ABOUT THIS TASK: If a line includes "tcolorbox", copy it out of the entries.

DATA RECORDS:
—————

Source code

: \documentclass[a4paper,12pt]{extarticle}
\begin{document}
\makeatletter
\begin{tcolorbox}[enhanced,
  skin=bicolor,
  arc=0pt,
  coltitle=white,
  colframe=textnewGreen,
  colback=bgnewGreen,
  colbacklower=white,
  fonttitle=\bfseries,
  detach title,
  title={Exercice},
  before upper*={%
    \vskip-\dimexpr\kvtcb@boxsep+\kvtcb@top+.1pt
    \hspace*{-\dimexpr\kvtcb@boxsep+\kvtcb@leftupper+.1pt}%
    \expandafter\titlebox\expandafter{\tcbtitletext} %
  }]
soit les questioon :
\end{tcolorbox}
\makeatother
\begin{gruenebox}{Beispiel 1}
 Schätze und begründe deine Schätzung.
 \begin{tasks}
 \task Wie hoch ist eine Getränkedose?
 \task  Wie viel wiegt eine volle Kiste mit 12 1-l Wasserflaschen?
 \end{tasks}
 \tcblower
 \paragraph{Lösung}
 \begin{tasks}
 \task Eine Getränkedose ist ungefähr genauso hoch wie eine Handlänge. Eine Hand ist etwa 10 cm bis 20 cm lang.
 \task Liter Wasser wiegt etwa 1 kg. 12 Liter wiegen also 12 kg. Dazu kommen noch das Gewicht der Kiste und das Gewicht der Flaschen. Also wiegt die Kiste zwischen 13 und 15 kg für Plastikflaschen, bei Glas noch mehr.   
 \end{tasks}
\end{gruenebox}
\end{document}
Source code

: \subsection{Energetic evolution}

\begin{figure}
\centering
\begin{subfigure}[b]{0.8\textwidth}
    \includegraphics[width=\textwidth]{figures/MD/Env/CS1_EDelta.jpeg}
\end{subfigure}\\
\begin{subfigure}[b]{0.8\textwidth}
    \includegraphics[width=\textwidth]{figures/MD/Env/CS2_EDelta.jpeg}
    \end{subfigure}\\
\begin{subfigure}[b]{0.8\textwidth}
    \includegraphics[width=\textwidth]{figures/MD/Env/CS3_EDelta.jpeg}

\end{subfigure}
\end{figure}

—————

YOUR RESPONSE:
\begin{tcolorbox}[enhanced,
\end{tcolorbox}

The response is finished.